What she didn’t find fascinating was the amount of nerves currently swirling around her stomach.

She should call it off.

But then she’d miss out on spending the night with Jaime, miss out on his sweet, miss out on the way he’d held her hand, and how he’d kissed her until she thought that her clothes might just melt off into a puddle, not giving one damn that they were on a public street and anyone might see them.

Public indecency charge? Meh.

She’d had Jaime the Vet’s lips on hers, his body pressed against hers, his fingers on her jaw, his tongue in her mouth.

Yeah. Indecency charges would have been worth it.
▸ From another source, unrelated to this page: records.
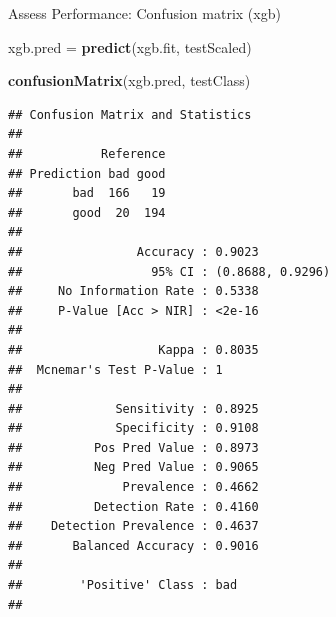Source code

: \documentclass[ignorenonframetext,]{beamer}
\newenvironment{Shaded}{\begin{snugshade}}{\end{snugshade}}
\newcommand{\KeywordTok}[1]{\textcolor[rgb]{0.13,0.29,0.53}{\textbf{#1}}}
\newcommand{\StringTok}[1]{\textcolor[rgb]{0.31,0.60,0.02}{#1}}
\newcommand{\NormalTok}[1]{#1}
\begin{document}
\begin{frame}[fragile]{Assess Performance: Confusion matrix (xgb)}

\begin{Shaded}
\begin{Highlighting}[]
\NormalTok{xgb.pred =}\StringTok{ }\KeywordTok{predict}\NormalTok{(xgb.fit, testScaled)}

\KeywordTok{confusionMatrix}\NormalTok{(xgb.pred, testClass)}
\end{Highlighting}
\end{Shaded}

\begin{verbatim}
## Confusion Matrix and Statistics
## 
##           Reference
## Prediction bad good
##       bad  166   19
##       good  20  194
##                                           
##                Accuracy : 0.9023          
##                  95% CI : (0.8688, 0.9296)
##     No Information Rate : 0.5338          
##     P-Value [Acc > NIR] : <2e-16          
##                                           
##                   Kappa : 0.8035          
##  Mcnemar's Test P-Value : 1               
##                                           
##             Sensitivity : 0.8925          
##             Specificity : 0.9108          
##          Pos Pred Value : 0.8973          
##          Neg Pred Value : 0.9065          
##              Prevalence : 0.4662          
##          Detection Rate : 0.4160          
##    Detection Prevalence : 0.4637          
##       Balanced Accuracy : 0.9016          
##                                           
##        'Positive' Class : bad             
## 
\end{verbatim}

\end{frame}
\end{document}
But eventually he’d released her mouth, had cuddled her close to his side, and had walked her to her car. She’d been enshrouded in a haze of desire, one she’d wanted to hold on to tightly because it was so potent, but one she’d been forced to pull herself out of because she needed to identify her car.

He’d made it easier by telling her about Barry the Chicken.
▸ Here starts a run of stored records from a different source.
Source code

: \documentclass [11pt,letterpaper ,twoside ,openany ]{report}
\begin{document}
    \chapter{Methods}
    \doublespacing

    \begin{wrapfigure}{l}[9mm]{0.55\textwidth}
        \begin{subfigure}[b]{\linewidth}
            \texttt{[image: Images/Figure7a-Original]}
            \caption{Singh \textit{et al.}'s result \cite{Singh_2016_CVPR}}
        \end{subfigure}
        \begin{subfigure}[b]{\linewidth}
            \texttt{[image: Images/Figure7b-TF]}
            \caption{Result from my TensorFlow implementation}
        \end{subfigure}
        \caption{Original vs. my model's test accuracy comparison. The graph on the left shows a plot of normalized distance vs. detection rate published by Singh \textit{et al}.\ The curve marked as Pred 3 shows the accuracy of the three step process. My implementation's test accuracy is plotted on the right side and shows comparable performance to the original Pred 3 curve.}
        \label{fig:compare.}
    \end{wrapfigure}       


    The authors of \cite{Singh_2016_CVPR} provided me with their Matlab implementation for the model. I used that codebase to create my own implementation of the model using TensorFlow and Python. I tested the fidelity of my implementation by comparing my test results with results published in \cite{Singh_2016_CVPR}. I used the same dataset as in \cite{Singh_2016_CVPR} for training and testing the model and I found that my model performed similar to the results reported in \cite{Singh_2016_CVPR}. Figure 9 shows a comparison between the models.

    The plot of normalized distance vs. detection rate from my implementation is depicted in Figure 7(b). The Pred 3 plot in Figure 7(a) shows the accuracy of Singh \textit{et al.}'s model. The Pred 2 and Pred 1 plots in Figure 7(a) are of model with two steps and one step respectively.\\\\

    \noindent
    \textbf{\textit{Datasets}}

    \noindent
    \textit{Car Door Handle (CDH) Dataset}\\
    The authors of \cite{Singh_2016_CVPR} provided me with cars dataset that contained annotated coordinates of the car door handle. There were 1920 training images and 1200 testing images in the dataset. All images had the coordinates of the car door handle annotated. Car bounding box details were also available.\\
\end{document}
Who was apparently a rooster, but his original owner hadn’t known that until she’d ended up with a series of very loud, very abrupt early mornings.

Barry had been rehomed and his current owner lived on a small patch of land with much more understanding neighbors and a love for being up when the sun rose. She’d trained Barry to walk on a leash, and her feisty, feathered companion had become a regular at the clinic.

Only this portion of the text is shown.